**TASK STATEMENT:**
Would you repeat each line below exactly, without the pictures?

START INPUT FOR THIS TASK

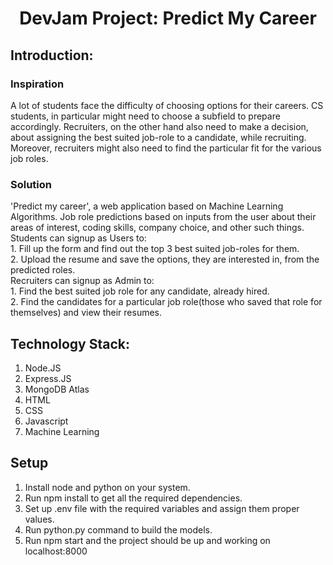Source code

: <h1 align="center">DevJam Project: Predict My Career</h1>


## Introduction:
### Inspiration
   A lot of students face the difficulty of choosing  options for their careers. CS students, in particular might need to choose a subfield to prepare accordingly. Recruiters, on the other hand also need to make a decision, about assigning the best suited job-role to a candidate, while recruiting. Moreover, recruiters might also need to find the particular fit for the various job roles. 
### Solution
   'Predict my career', a web application based on  Machine Learning Algorithms. Job role predictions based on inputs from the user about their areas of interest, coding skills, company choice, and other such things.   
Students can signup as Users to:  
                   1. Fill up the form and find out the top 3 best suited job-roles for them.  
                   2. Upload the resume and save the options, they are interested in, from the predicted roles.  
Recruiters can signup as Admin to:  
                  1. Find the best suited job role for any candidate, already hired.  
                  2. Find the candidates for a particular job role(those who saved that role for themselves) and view their resumes.   
  
## Technology Stack:
  1) Node.JS
  2) Express.JS
  3) MongoDB Atlas 
  4) HTML
  5) CSS
  6) Javascript
  7) Machine Learning 
  
## Setup
  1) Install node and python on your system.
  2) Run npm install to get all the required dependencies.
  3) Set up .env file with the required variables and assign them proper values. 
  4) Run python.py command to build the models.
  5) Run npm start and the project should be up and working on localhost:8000 


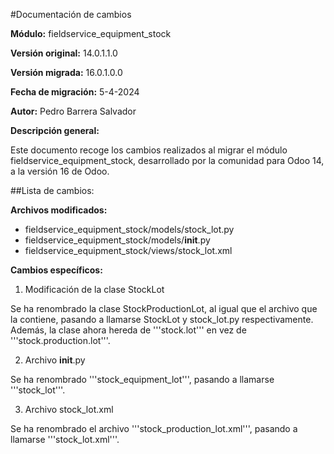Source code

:#Documentación de cambios

**Módulo:** fieldservice_equipment_stock

**Versión original:** 14.0.1.1.0

**Versión migrada:** 16.0.1.0.0

**Fecha de migración:** 5-4-2024

**Autor:** Pedro Barrera Salvador

**Descripción general:**

Este documento recoge los cambios realizados al migrar el módulo fieldservice_equipment_stock, desarrollado por la comunidad para Odoo 14, a la versión 16 de Odoo.


##Lista de cambios:

**Archivos modificados:**

* fieldservice_equipment_stock/models/stock_lot.py
* fieldservice_equipment_stock/models/__init__.py
* fieldservice_equipment_stock/views/stock_lot.xml

**Cambios específicos:**

1. Modificación de la clase StockLot

Se ha renombrado la clase StockProductionLot, al igual que el archivo que la contiene, pasando a llamarse StockLot y stock_lot.py respectivamente. Además, la clase ahora hereda de '''stock.lot''' en vez de '''stock.production.lot'''.

2. Archivo __init__.py

Se ha renombrado '''stock_equipment_lot''', pasando a llamarse '''stock_lot'''.

3. Archivo stock_lot.xml

Se ha renombrado el archivo '''stock_production_lot.xml''', pasando a llamarse '''stock_lot.xml'''.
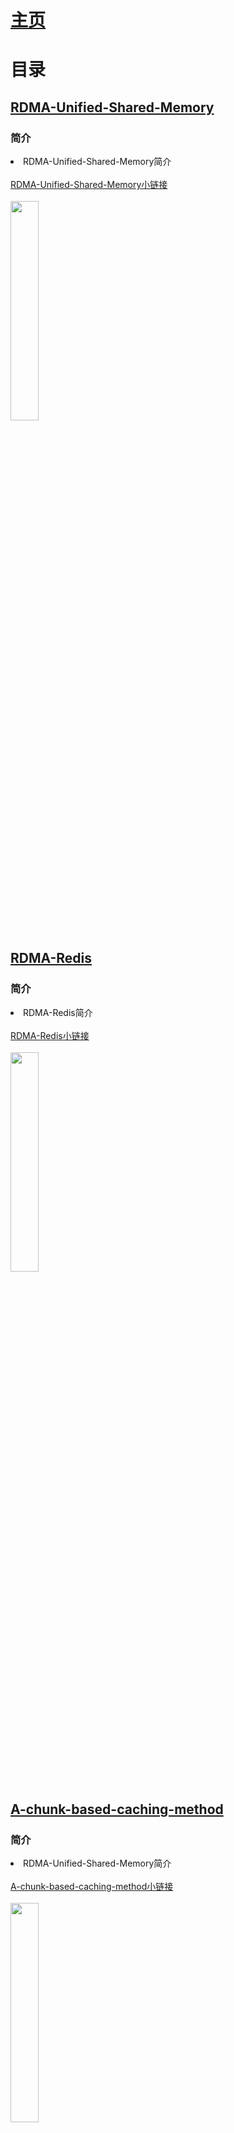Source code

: # [主页](https://github.com/dase314ecnu/huiqihu.github.io)
# 目录

## [RDMA-Unified-Shared-Memory](https://github.com/dase314ecnu/RDMA-Unified-Shared-Memory)
### 简介
<div>
    <li>RDMA-Unified-Shared-Memory简介</li>
    <br>
    <a href="https://github.com/dase314ecnu/RDMA-Unified-Shared-Memory">RDMA-Unified-Shared-Memory小链接</a>
</div>
<div>
    <br>
    <a href="https://github.com/dase314ecnu/RDMA-Unified-Shared-Memory">
        <img src="https://ss3.bdstatic.com/70cFv8Sh_Q1YnxGkpoWK1HF6hhy/it/u=397705813,3293168330&fm=26&gp=0.jpg" width="30%" height="30%"></img>
    </a>
</div> 

## [RDMA-Redis](https://github.com/dase314ecnu/RDMA-Redis)
### 简介
<div>
    <li>RDMA-Redis简介</li>
    <br>
    <a href="https://github.com/dase314ecnu/RDMA-Redis">RDMA-Redis小链接</a>
</div>
<div>
    <br>
    <a href="https://github.com/dase314ecnu/RDMA-Redis">
        <img src="https://ss3.bdstatic.com/70cFv8Sh_Q1YnxGkpoWK1HF6hhy/it/u=397705813,3293168330&fm=26&gp=0.jpg" width="30%" height="30%"></img>
    </a>
</div> 

## [A-chunk-based-caching-method](https://github.com/dase314ecnu/A-chunk-based-caching-method)
### 简介
<div>
    <li>RDMA-Unified-Shared-Memory简介</li>
    <br>
    <a href="https://github.com/dase314ecnu/A-chunk-based-caching-method">A-chunk-based-caching-method小链接</a>
</div>
<div>
    <br>
   <a href="https://github.com/dase314ecnu/A-chunk-based-caching-method">
    <img src="https://ss3.bdstatic.com/70cFv8Sh_Q1YnxGkpoWK1HF6hhy/it/u=397705813,3293168330&fm=26&gp=0.jpg" width="30%" height="30%">
</div>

END INPUT FOR THIS TASK

**ANSWER TO THE PROBLEM:**
Source code

: <h1 align="center">DevJam Project: Predict My Career</h1>


## Introduction:
### Inspiration
   A lot of students face the difficulty of choosing  options for their careers. CS students, in particular might need to choose a subfield to prepare accordingly. Recruiters, on the other hand also need to make a decision, about assigning the best suited job-role to a candidate, while recruiting. Moreover, recruiters might also need to find the particular fit for the various job roles. 
### Solution
   'Predict my career', a web application based on  Machine Learning Algorithms. Job role predictions based on inputs from the user about their areas of interest, coding skills, company choice, and other such things.   
Students can signup as Users to:  
                   1. Fill up the form and find out the top 3 best suited job-roles for them.  
                   2. Upload the resume and save the options, they are interested in, from the predicted roles.  
Recruiters can signup as Admin to:  
                  1. Find the best suited job role for any candidate, already hired.  
                  2. Find the candidates for a particular job role(those who saved that role for themselves) and view their resumes.   
  
## Technology Stack:
  1) Node.JS
  2) Express.JS
  3) MongoDB Atlas 
  4) HTML
  5) CSS
  6) Javascript
  7) Machine Learning 
  
## Setup
  1) Install node and python on your system.
  2) Run npm install to get all the required dependencies.
  3) Set up .env file with the required variables and assign them proper values. 
  4) Run python.py command to build the models.
  5) Run npm start and the project should be up and working on localhost:8000 


Source code

:#Documentación de cambios

**Módulo:** fieldservice_equipment_stock

**Versión original:** 14.0.1.1.0

**Versión migrada:** 16.0.1.0.0

**Fecha de migración:** 5-4-2024

**Autor:** Pedro Barrera Salvador

**Descripción general:**

Este documento recoge los cambios realizados al migrar el módulo fieldservice_equipment_stock, desarrollado por la comunidad para Odoo 14, a la versión 16 de Odoo.


##Lista de cambios:

**Archivos modificados:**

* fieldservice_equipment_stock/models/stock_lot.py
* fieldservice_equipment_stock/models/__init__.py
* fieldservice_equipment_stock/views/stock_lot.xml

**Cambios específicos:**

1. Modificación de la clase StockLot

Se ha renombrado la clase StockProductionLot, al igual que el archivo que la contiene, pasando a llamarse StockLot y stock_lot.py respectivamente. Además, la clase ahora hereda de '''stock.lot''' en vez de '''stock.production.lot'''.

2. Archivo __init__.py

Se ha renombrado '''stock_equipment_lot''', pasando a llamarse '''stock_lot'''.

3. Archivo stock_lot.xml

Se ha renombrado el archivo '''stock_production_lot.xml''', pasando a llamarse '''stock_lot.xml'''.
Source code

: # [主页](https://github.com/dase314ecnu/huiqihu.github.io)
# 目录

## [RDMA-Unified-Shared-Memory](https://github.com/dase314ecnu/RDMA-Unified-Shared-Memory)
### 简介
<div>
    <li>RDMA-Unified-Shared-Memory简介</li>
    <br>
    <a href="https://github.com/dase314ecnu/RDMA-Unified-Shared-Memory">RDMA-Unified-Shared-Memory小链接</a>
</div>
<div>
    <br>
    <a href="https://github.com/dase314ecnu/RDMA-Unified-Shared-Memory">
        <img src="https://ss3.bdstatic.com/70cFv8Sh_Q1YnxGkpoWK1HF6hhy/it/u=397705813,3293168330&fm=26&gp=0.jpg" width="30%" height="30%"></img>
    </a>
</div> 

## [RDMA-Redis](https://github.com/dase314ecnu/RDMA-Redis)
### 简介
<div>
    <li>RDMA-Redis简介</li>
    <br>
    <a href="https://github.com/dase314ecnu/RDMA-Redis">RDMA-Redis小链接</a>
</div>
<div>
    <br>
    <a href="https://github.com/dase314ecnu/RDMA-Redis">
        <img src="https://ss3.bdstatic.com/70cFv8Sh_Q1YnxGkpoWK1HF6hhy/it/u=397705813,3293168330&fm=26&gp=0.jpg" width="30%" height="30%"></img>
    </a>
</div> 

## [A-chunk-based-caching-method](https://github.com/dase314ecnu/A-chunk-based-caching-method)
### 简介
<div>
    <li>RDMA-Unified-Shared-Memory简介</li>
    <br>
    <a href="https://github.com/dase314ecnu/A-chunk-based-caching-method">A-chunk-based-caching-method小链接</a>
</div>
<div>
    <br>
   <a href="https://github.com/dase314ecnu/A-chunk-based-caching-method">
    <img src="https://ss3.bdstatic.com/70cFv8Sh_Q1YnxGkpoWK1HF6hhy/it/u=397705813,3293168330&fm=26&gp=0.jpg" width="30%" height="30%">
</div>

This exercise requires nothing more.